> _Work request_: Transcribe each record exactly, but omit pictures.

[Opening Data supplied section]

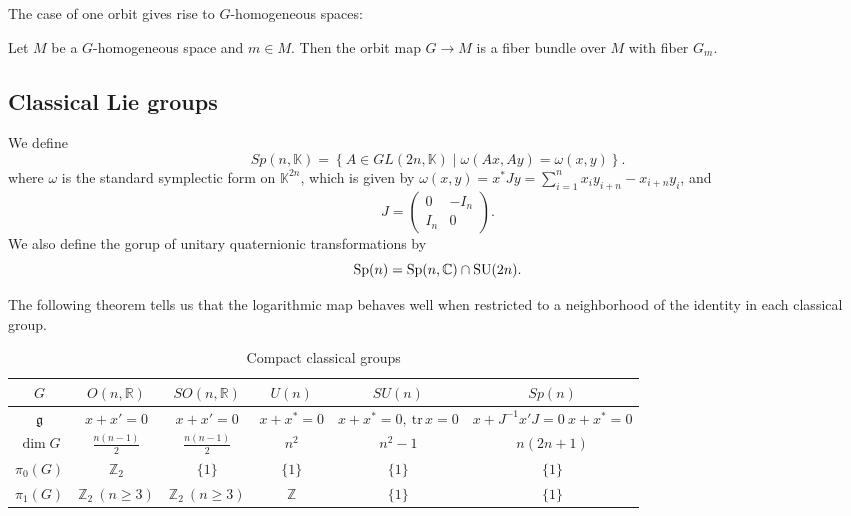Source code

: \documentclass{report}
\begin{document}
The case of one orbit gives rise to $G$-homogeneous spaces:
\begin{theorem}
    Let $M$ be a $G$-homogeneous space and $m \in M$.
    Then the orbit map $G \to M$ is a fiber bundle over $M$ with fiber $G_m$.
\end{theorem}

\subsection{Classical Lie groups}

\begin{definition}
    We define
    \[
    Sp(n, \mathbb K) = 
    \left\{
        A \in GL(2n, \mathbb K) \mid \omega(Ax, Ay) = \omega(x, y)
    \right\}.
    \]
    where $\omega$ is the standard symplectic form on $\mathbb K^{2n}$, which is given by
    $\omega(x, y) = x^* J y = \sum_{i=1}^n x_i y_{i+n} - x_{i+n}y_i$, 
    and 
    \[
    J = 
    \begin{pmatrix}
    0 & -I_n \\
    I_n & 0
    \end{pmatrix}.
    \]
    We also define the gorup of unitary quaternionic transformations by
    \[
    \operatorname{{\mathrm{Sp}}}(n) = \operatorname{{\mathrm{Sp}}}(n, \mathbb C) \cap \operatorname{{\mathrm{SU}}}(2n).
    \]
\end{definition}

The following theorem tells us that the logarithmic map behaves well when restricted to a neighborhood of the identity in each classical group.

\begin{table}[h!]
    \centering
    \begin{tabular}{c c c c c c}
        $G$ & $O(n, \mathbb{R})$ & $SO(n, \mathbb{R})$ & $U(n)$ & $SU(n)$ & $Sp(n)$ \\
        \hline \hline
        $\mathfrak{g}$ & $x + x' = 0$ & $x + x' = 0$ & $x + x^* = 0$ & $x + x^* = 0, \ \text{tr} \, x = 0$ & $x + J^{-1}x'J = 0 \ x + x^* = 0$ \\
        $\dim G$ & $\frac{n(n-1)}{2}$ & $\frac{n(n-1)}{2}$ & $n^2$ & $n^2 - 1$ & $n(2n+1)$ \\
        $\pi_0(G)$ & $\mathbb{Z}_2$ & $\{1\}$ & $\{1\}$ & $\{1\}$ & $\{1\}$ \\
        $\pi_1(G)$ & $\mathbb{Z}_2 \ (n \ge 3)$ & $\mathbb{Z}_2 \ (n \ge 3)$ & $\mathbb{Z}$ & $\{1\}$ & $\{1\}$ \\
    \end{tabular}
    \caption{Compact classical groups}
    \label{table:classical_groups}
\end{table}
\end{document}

[Closing Data supplied section]

> _Expected answer_:
Source code

: \documentclass{report}
\begin{document}
The case of one orbit gives rise to $G$-homogeneous spaces:
\begin{theorem}
    Let $M$ be a $G$-homogeneous space and $m \in M$.
    Then the orbit map $G \to M$ is a fiber bundle over $M$ with fiber $G_m$.
\end{theorem}

\subsection{Classical Lie groups}

\begin{definition}
    We define
    \[
    Sp(n, \mathbb K) = 
    \left\{
        A \in GL(2n, \mathbb K) \mid \omega(Ax, Ay) = \omega(x, y)
    \right\}.
    \]
    where $\omega$ is the standard symplectic form on $\mathbb K^{2n}$, which is given by
    $\omega(x, y) = x^* J y = \sum_{i=1}^n x_i y_{i+n} - x_{i+n}y_i$, 
    and 
    \[
    J = 
    \begin{pmatrix}
    0 & -I_n \\
    I_n & 0
    \end{pmatrix}.
    \]
    We also define the gorup of unitary quaternionic transformations by
    \[
    \operatorname{{\mathrm{Sp}}}(n) = \operatorname{{\mathrm{Sp}}}(n, \mathbb C) \cap \operatorname{{\mathrm{SU}}}(2n).
    \]
\end{definition}

The following theorem tells us that the logarithmic map behaves well when restricted to a neighborhood of the identity in each classical group.

\begin{table}[h!]
    \centering
    \begin{tabular}{c c c c c c}
        $G$ & $O(n, \mathbb{R})$ & $SO(n, \mathbb{R})$ & $U(n)$ & $SU(n)$ & $Sp(n)$ \\
        \hline \hline
        $\mathfrak{g}$ & $x + x' = 0$ & $x + x' = 0$ & $x + x^* = 0$ & $x + x^* = 0, \ \text{tr} \, x = 0$ & $x + J^{-1}x'J = 0 \ x + x^* = 0$ \\
        $\dim G$ & $\frac{n(n-1)}{2}$ & $\frac{n(n-1)}{2}$ & $n^2$ & $n^2 - 1$ & $n(2n+1)$ \\
        $\pi_0(G)$ & $\mathbb{Z}_2$ & $\{1\}$ & $\{1\}$ & $\{1\}$ & $\{1\}$ \\
        $\pi_1(G)$ & $\mathbb{Z}_2 \ (n \ge 3)$ & $\mathbb{Z}_2 \ (n \ge 3)$ & $\mathbb{Z}$ & $\{1\}$ & $\{1\}$ \\
    \end{tabular}
    \caption{Compact classical groups}
    \label{table:classical_groups}
\end{table}
\end{document}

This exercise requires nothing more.